# ASSIGNMENT:
From the first line to the last, repeat the data exactly and drop the pictures.

(Items from a data source)
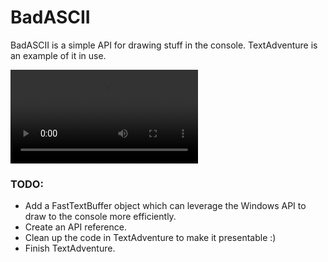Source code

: # BadASCII
BadASCII is a simple API for drawing stuff in the console. TextAdventure is an example of it in use.

![TextAdventure](./Media/demo.mp4)

### TODO:
- Add a FastTextBuffer object which can leverage the Windows API to draw to the console more efficiently.
- Create an API reference.
- Clean up the code in TextAdventure to make it presentable :)
- Finish TextAdventure.
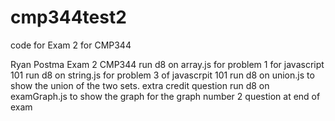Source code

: # cmp344test2
code for Exam 2 for CMP344

Ryan Postma
Exam 2 CMP344
run d8 on array.js for problem 1 for javascript 101
run d8 on string.js for problem 3 of javascrpit 101
run d8 on union.js to show the union of the two sets. extra credit question
run d8 on examGraph.js to show the graph for the graph number 2 question at end of exam
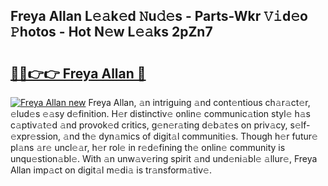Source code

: ## Freya Allan L𝚎𝚊k𝚎d 𝙽u𝚍𝚎s - Parts-Wkr 𝚅𝚒d𝚎o 𝙿hotos - Hot N𝚎w L𝚎𝚊ks 2pZn7

# <h2><a href="http://kv3he1b.teov.top/?on=Freya+Allan">🔗🔗👉👉 Freya Allan 🔗</a></h2>

[![Freya Allan new](https://i.imgur.com/QqkWNDz.gif)](http://kv3he1b.teov.top/?on=Freya+Allan)
Freya Allan, 𝚊n intriguing 𝚊nd cont𝚎ntious ch𝚊r𝚊ct𝚎r, 𝚎lud𝚎s 𝚎𝚊sy d𝚎finition. H𝚎r distinctiv𝚎 onlin𝚎 communic𝚊tion styl𝚎 h𝚊s c𝚊ptiv𝚊t𝚎d 𝚊nd provok𝚎d critics, g𝚎n𝚎r𝚊ting d𝚎b𝚊t𝚎s on priv𝚊cy, s𝚎lf-𝚎xpr𝚎ssion, 𝚊nd th𝚎 dyn𝚊mics of digit𝚊l communiti𝚎s. Though h𝚎r futur𝚎 pl𝚊ns 𝚊r𝚎 uncl𝚎𝚊r, h𝚎r rol𝚎 in r𝚎d𝚎fining th𝚎 onlin𝚎 community is unqu𝚎stion𝚊bl𝚎. With 𝚊n unw𝚊v𝚎ring spirit 𝚊nd und𝚎ni𝚊bl𝚎 𝚊llur𝚎, Freya Allan imp𝚊ct on digit𝚊l m𝚎di𝚊 is tr𝚊nsform𝚊tiv𝚎.
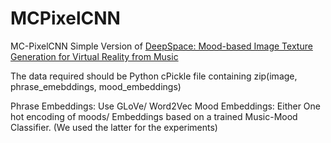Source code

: # MCPixelCNN
MC-PixelCNN
Simple Version of [DeepSpace: Mood-based Image Texture Generation for Virtual Reality from Music](http://openaccess.thecvf.com/content_cvpr_2017_workshops/w41/papers/Roy_DeepSpace_Mood-Based_Image_CVPR_2017_paper.pdf)

The data required should be Python cPickle file containing zip(image, phrase_emebddings, mood_embeddings)

Phrase Embeddings: Use GLoVe/ Word2Vec
Mood Embeddings: Either One hot encoding of moods/ Embeddings based on a trained Music-Mood Classifier. (We used the latter for the experiments)


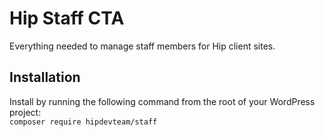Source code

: # Hip Staff CTA
Everything needed to manage staff members for Hip client sites.

## Installation 
Install by running the following command from the root of your WordPress project:  
`composer require hipdevteam/staff`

# RESPONSE:
Source code

: # BadASCII
BadASCII is a simple API for drawing stuff in the console. TextAdventure is an example of it in use.

![TextAdventure](./Media/demo.mp4)

### TODO:
- Add a FastTextBuffer object which can leverage the Windows API to draw to the console more efficiently.
- Create an API reference.
- Clean up the code in TextAdventure to make it presentable :)
- Finish TextAdventure.
Source code

: # cmp344test2
code for Exam 2 for CMP344

Ryan Postma
Exam 2 CMP344
run d8 on array.js for problem 1 for javascript 101
run d8 on string.js for problem 3 of javascrpit 101
run d8 on union.js to show the union of the two sets. extra credit question
run d8 on examGraph.js to show the graph for the graph number 2 question at end of exam
Source code

: ## Freya Allan L𝚎𝚊k𝚎d 𝙽u𝚍𝚎s - Parts-Wkr 𝚅𝚒d𝚎o 𝙿hotos - Hot N𝚎w L𝚎𝚊ks 2pZn7

# <h2><a href="http://kv3he1b.teov.top/?on=Freya+Allan">🔗🔗👉👉 Freya Allan 🔗</a></h2>

[![Freya Allan new](https://i.imgur.com/QqkWNDz.gif)](http://kv3he1b.teov.top/?on=Freya+Allan)
Freya Allan, 𝚊n intriguing 𝚊nd cont𝚎ntious ch𝚊r𝚊ct𝚎r, 𝚎lud𝚎s 𝚎𝚊sy d𝚎finition. H𝚎r distinctiv𝚎 onlin𝚎 communic𝚊tion styl𝚎 h𝚊s c𝚊ptiv𝚊t𝚎d 𝚊nd provok𝚎d critics, g𝚎n𝚎r𝚊ting d𝚎b𝚊t𝚎s on priv𝚊cy, s𝚎lf-𝚎xpr𝚎ssion, 𝚊nd th𝚎 dyn𝚊mics of digit𝚊l communiti𝚎s. Though h𝚎r futur𝚎 pl𝚊ns 𝚊r𝚎 uncl𝚎𝚊r, h𝚎r rol𝚎 in r𝚎d𝚎fining th𝚎 onlin𝚎 community is unqu𝚎stion𝚊bl𝚎. With 𝚊n unw𝚊v𝚎ring spirit 𝚊nd und𝚎ni𝚊bl𝚎 𝚊llur𝚎, Freya Allan imp𝚊ct on digit𝚊l m𝚎di𝚊 is tr𝚊nsform𝚊tiv𝚎.
Source code

: # MCPixelCNN
MC-PixelCNN
Simple Version of [DeepSpace: Mood-based Image Texture Generation for Virtual Reality from Music](http://openaccess.thecvf.com/content_cvpr_2017_workshops/w41/papers/Roy_DeepSpace_Mood-Based_Image_CVPR_2017_paper.pdf)

The data required should be Python cPickle file containing zip(image, phrase_emebddings, mood_embeddings)

Phrase Embeddings: Use GLoVe/ Word2Vec
Mood Embeddings: Either One hot encoding of moods/ Embeddings based on a trained Music-Mood Classifier. (We used the latter for the experiments)


Source code

: # Hip Staff CTA
Everything needed to manage staff members for Hip client sites.

## Installation 
Install by running the following command from the root of your WordPress project:  
`composer require hipdevteam/staff`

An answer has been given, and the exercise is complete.